**YOUR GOAL:** Your task is to copy every line of the entries that holds the word "feedů".

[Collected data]

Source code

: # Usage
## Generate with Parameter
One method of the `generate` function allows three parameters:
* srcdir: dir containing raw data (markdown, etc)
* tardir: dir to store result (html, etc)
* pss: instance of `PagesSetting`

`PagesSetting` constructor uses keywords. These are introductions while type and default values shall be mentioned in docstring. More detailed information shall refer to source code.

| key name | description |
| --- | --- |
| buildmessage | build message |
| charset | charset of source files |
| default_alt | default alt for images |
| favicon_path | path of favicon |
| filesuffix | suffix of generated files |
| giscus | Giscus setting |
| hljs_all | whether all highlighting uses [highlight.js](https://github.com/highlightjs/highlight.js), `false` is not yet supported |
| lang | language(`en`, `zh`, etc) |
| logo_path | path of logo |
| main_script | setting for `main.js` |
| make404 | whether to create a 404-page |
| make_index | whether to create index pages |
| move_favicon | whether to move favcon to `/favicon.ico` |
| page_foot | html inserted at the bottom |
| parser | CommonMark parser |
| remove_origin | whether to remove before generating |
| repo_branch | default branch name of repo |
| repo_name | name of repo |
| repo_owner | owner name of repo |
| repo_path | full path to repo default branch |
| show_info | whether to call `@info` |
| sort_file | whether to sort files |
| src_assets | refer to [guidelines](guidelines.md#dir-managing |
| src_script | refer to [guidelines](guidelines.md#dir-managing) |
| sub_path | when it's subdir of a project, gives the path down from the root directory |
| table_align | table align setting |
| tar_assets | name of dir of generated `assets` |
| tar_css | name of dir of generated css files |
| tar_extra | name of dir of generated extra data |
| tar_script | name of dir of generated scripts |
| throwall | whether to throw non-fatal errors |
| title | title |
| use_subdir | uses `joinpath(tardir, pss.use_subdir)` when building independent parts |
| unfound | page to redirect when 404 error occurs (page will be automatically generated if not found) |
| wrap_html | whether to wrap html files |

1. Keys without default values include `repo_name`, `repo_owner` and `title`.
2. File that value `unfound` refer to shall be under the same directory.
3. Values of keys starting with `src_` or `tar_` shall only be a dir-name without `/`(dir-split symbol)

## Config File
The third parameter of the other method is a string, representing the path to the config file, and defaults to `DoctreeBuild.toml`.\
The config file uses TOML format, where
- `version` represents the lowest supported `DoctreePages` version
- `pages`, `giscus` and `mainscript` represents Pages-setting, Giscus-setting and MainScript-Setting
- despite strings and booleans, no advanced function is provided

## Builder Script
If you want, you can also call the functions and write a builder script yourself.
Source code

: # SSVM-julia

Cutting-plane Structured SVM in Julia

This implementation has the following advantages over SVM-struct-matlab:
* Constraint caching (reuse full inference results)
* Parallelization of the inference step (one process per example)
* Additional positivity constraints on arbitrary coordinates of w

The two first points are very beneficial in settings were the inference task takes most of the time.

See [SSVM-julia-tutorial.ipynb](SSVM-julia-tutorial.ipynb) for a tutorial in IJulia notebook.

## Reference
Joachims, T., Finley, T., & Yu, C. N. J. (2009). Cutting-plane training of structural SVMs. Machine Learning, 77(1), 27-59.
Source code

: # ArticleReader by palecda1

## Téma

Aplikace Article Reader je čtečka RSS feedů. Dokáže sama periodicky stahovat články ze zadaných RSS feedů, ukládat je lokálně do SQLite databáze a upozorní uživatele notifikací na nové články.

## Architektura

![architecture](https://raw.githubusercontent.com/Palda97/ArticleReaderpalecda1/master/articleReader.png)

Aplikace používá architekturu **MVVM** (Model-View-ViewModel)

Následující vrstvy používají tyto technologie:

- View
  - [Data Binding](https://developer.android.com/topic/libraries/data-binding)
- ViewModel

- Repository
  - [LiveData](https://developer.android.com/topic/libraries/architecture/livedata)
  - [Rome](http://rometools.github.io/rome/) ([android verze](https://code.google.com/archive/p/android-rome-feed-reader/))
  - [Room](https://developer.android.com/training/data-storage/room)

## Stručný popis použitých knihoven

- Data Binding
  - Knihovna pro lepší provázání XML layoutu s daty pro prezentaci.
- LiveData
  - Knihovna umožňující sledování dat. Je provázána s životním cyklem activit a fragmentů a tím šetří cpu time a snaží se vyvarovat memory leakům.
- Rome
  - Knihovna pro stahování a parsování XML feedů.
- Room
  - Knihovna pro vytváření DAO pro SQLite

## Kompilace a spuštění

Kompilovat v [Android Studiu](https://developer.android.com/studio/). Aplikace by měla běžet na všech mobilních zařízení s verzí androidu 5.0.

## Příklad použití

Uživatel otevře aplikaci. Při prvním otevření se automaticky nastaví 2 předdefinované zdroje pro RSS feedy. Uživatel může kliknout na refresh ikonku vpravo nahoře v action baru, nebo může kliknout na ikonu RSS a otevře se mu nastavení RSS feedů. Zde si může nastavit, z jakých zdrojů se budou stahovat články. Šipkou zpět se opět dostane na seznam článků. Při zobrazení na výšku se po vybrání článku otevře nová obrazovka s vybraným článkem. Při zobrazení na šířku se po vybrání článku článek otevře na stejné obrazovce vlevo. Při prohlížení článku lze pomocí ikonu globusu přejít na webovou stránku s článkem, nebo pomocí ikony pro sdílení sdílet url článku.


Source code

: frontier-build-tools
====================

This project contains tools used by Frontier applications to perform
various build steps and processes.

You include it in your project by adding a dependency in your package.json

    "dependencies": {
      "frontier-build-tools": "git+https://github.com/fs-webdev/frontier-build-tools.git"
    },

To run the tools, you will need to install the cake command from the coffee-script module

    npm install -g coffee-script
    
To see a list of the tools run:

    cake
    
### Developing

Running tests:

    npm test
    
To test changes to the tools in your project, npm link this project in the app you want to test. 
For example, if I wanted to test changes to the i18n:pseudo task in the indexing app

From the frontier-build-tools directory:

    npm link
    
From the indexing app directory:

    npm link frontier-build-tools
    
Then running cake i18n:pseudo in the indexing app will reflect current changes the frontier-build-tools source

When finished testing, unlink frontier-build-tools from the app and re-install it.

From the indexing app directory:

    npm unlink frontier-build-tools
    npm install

**ANSWER TO THIS TASK:**
Aplikace Article Reader je čtečka RSS feedů. Dokáže sama periodicky stahovat články ze zadaných RSS feedů, ukládat je lokálně do SQLite databáze a upozorní uživatele notifikací na nové články.
  - Knihovna pro stahování a parsování XML feedů.
Uživatel otevře aplikaci. Při prvním otevření se automaticky nastaví 2 předdefinované zdroje pro RSS feedy. Uživatel může kliknout na refresh ikonku vpravo nahoře v action baru, nebo může kliknout na ikonu RSS a otevře se mu nastavení RSS feedů. Zde si může nastavit, z jakých zdrojů se budou stahovat články. Šipkou zpět se opět dostane na seznam článků. Při zobrazení na výšku se po vybrání článku otevře nová obrazovka s vybraným článkem. Při zobrazení na šířku se po vybrání článku článek otevře na stejné obrazovce vlevo. Při prohlížení článku lze pomocí ikonu globusu přejít na webovou stránku s článkem, nebo pomocí ikony pro sdílení sdílet url článku.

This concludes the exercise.